Read the data, and whenever a line holds the word "sind", report that line.

(Records excerpted from a collection)
BEGIN
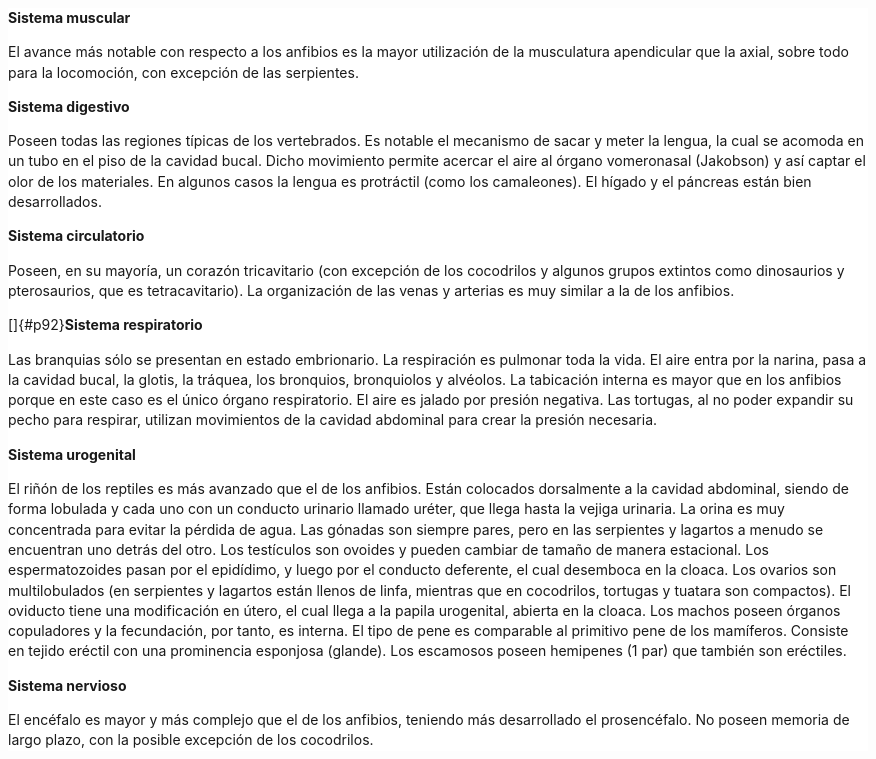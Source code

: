 **Sistema muscular**

El avance más notable con respecto a los anfibios es la mayor
utilización de la musculatura apendicular que la axial, sobre todo para
la locomoción, con excepción de las serpientes.

**Sistema digestivo**

Poseen todas las regiones típicas de los vertebrados. Es notable el
mecanismo de sacar y meter la lengua, la cual se acomoda en un tubo en
el piso de la cavidad bucal. Dicho movimiento permite acercar el aire al
órgano vomeronasal (Jakobson) y así captar el olor de los materiales. En
algunos casos la lengua es protráctil (como los camaleones). El hígado y
el páncreas están bien desarrollados.

**Sistema circulatorio**

Poseen, en su mayoría, un corazón tricavitario (con excepción de los
cocodrilos y algunos grupos extintos como dinosaurios y pterosaurios,
que es tetracavitario). La organización de las venas y arterias es muy
similar a la de los anfibios.

[]{#p92}**Sistema respiratorio**

Las branquias sólo se presentan en estado embrionario. La respiración es
pulmonar toda la vida. El aire entra por la narina, pasa a la cavidad
bucal, la glotis, la tráquea, los bronquios, bronquiolos y alvéolos. La
tabicación interna es mayor que en los anfibios porque en este caso es
el único órgano respiratorio. El aire es jalado por presión negativa.
Las tortugas, al no poder expandir su pecho para respirar, utilizan
movimientos de la cavidad abdominal para crear la presión necesaria.

**Sistema urogenital**

El riñón de los reptiles es más avanzado que el de los anfibios. Están
colocados dorsalmente a la cavidad abdominal, siendo de forma lobulada y
cada uno con un conducto urinario llamado uréter, que llega hasta la
vejiga urinaria. La orina es muy concentrada para evitar la pérdida de
agua. Las gónadas son siempre pares, pero en las serpientes y lagartos a
menudo se encuentran uno detrás del otro. Los testículos son ovoides y
pueden cambiar de tamaño de manera estacional. Los espermatozoides pasan
por el epidídimo, y luego por el conducto deferente, el cual desemboca
en la cloaca. Los ovarios son multilobulados (en serpientes y lagartos
están llenos de linfa, mientras que en cocodrilos, tortugas y tuatara
son compactos). El oviducto tiene una modificación en útero, el cual
llega a la papila urogenital, abierta en la cloaca. Los machos poseen
órganos copuladores y la fecundación, por tanto, es interna. El tipo de
pene es comparable al primitivo pene de los mamíferos. Consiste en
tejido eréctil con una prominencia esponjosa (glande). Los escamosos
poseen hemipenes (1 par) que también son eréctiles.

**Sistema nervioso**

El encéfalo es mayor y más complejo que el de los anfibios, teniendo más
desarrollado el prosencéfalo. No poseen memoria de largo plazo, con la
posible excepción de los cocodrilos.
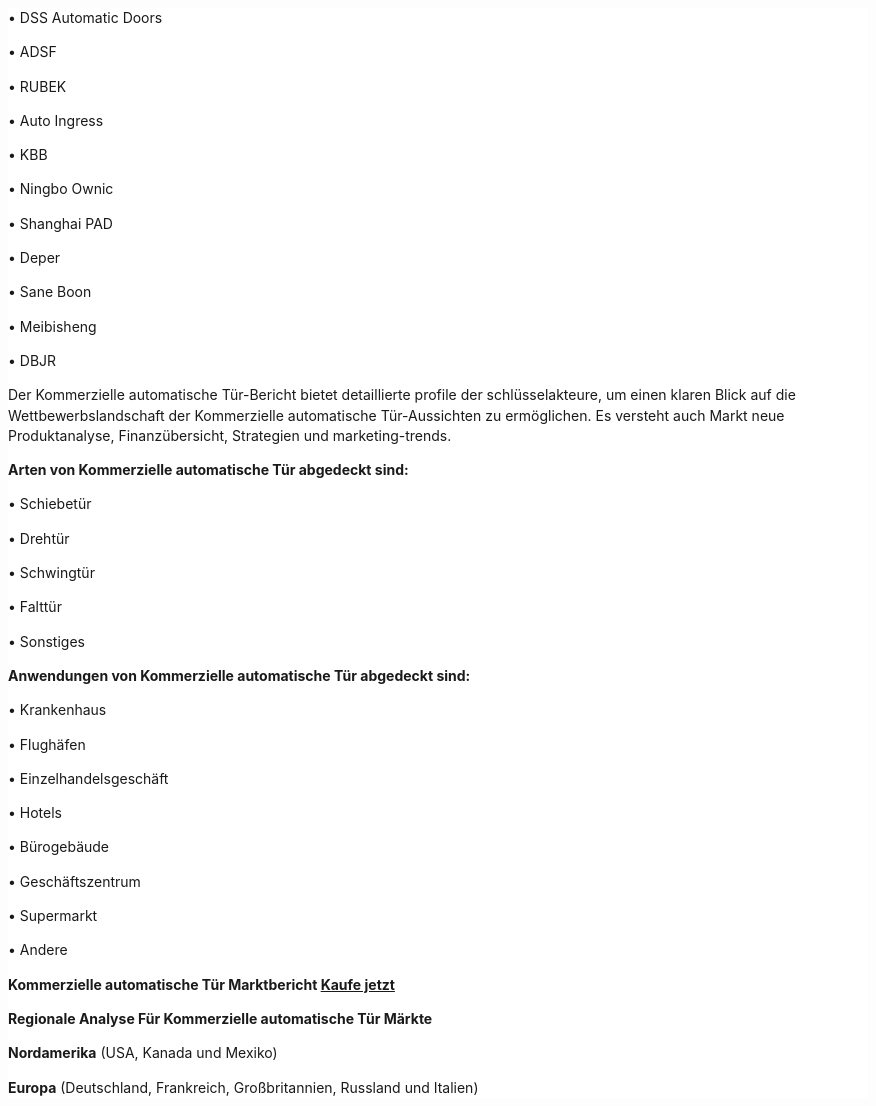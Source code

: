 • DSS Automatic Doors

• ADSF

• RUBEK

• Auto Ingress

• KBB

• Ningbo Ownic

• Shanghai PAD

• Deper

• Sane Boon

• Meibisheng

• DBJR

Der Kommerzielle automatische Tür-Bericht bietet detaillierte profile der schlüsselakteure, um einen klaren Blick auf die Wettbewerbslandschaft der Kommerzielle automatische Tür-Aussichten zu ermöglichen. Es versteht auch Markt neue Produktanalyse, Finanzübersicht, Strategien und marketing-trends.

<strong>Arten von Kommerzielle automatische Tür abgedeckt sind:</strong>

• Schiebetür

• Drehtür

• Schwingtür

• Falttür

• Sonstiges

<strong>Anwendungen von Kommerzielle automatische Tür abgedeckt sind:</strong>

• Krankenhaus

• Flughäfen

• Einzelhandelsgeschäft

• Hotels

• Bürogebäude

• Geschäftszentrum

• Supermarkt

• Andere

<strong>Kommerzielle automatische Tür Marktbericht <a href=https://www.marketresearchupdate.com/buynow/398766>Kaufe jetzt</a></strong>

<strong>Regionale Analyse Für Kommerzielle automatische Tür Märkte</strong>

<strong>Nordamerika</strong> (USA, Kanada und Mexiko)

<strong>Europa</strong> (Deutschland, Frankreich, Großbritannien, Russland und Italien)
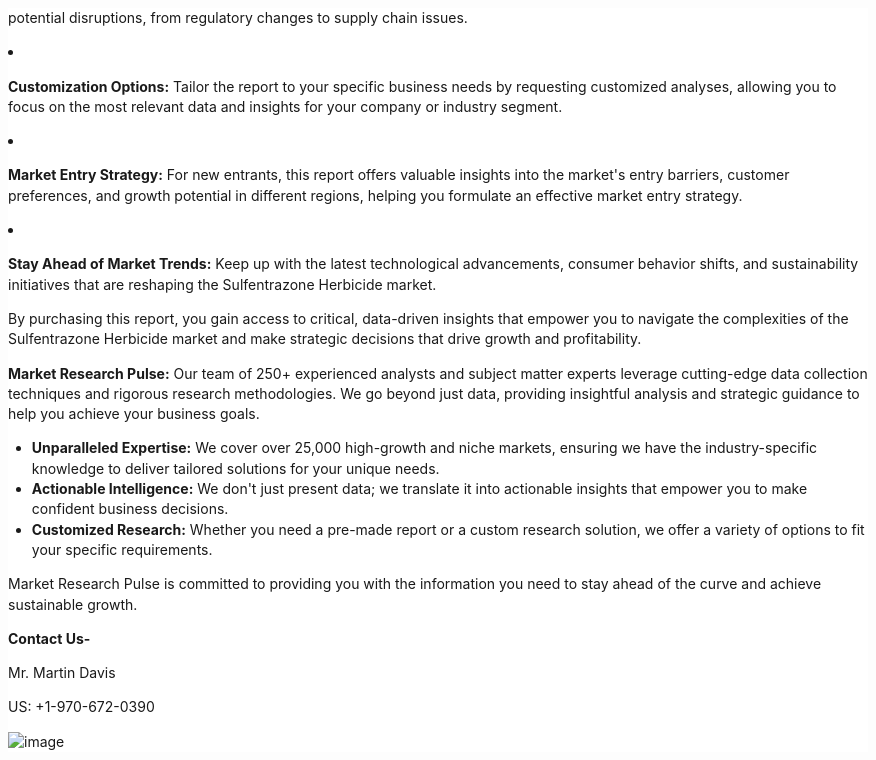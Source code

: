 potential disruptions, from regulatory changes to supply chain issues.</p></li><li><p><strong>Customization Options:</strong> Tailor the report to your specific business needs by requesting customized analyses, allowing you to focus on the most relevant data and insights for your company or industry segment.</p></li><li><p><strong>Market Entry Strategy:</strong> For new entrants, this report offers valuable insights into the market's entry barriers, customer preferences, and growth potential in different regions, helping you formulate an effective market entry strategy.</p></li><li><p><strong>Stay Ahead of Market Trends:</strong> Keep up with the latest technological advancements, consumer behavior shifts, and sustainability initiatives that are reshaping the Sulfentrazone Herbicide market.</p></li></ol><p>By purchasing this report, you gain access to critical, data-driven insights that empower you to navigate the complexities of the Sulfentrazone Herbicide market and make strategic decisions that drive growth and profitability.</p><p><strong>Market Research Pulse:</strong>&nbsp;Our team of 250+ experienced analysts and subject matter experts leverage cutting-edge data collection techniques and rigorous research methodologies. We go beyond just data, providing insightful analysis and strategic guidance to help you achieve your business goals.</p><ul><li><strong>Unparalleled Expertise:</strong>&nbsp;We cover over 25,000 high-growth and niche markets, ensuring we have the industry-specific knowledge to deliver tailored solutions for your unique needs.</li><li><strong>Actionable Intelligence:</strong>&nbsp;We don't just present data; we translate it into actionable insights that empower you to make confident business decisions.</li><li><strong>Customized Research:</strong>&nbsp;Whether you need a pre-made report or a custom research solution, we offer a variety of options to fit your specific requirements.</li></ul><p>Market Research Pulse is committed to providing you with the information you need to stay ahead of the curve and achieve sustainable growth.</p><p><strong>Contact Us-</strong></p><p>Mr. Martin Davis</p><p>US: +1-970-672-0390</p>
![image](https://github.com/user-attachments/assets/2e805fea-a8c1-43a2-9e79-fa6bd34ac650)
END
■ Your response ■
<strong>Arten von Kommerzielle automatische Tür abgedeckt sind:</strong>
<strong>Anwendungen von Kommerzielle automatische Tür abgedeckt sind:</strong>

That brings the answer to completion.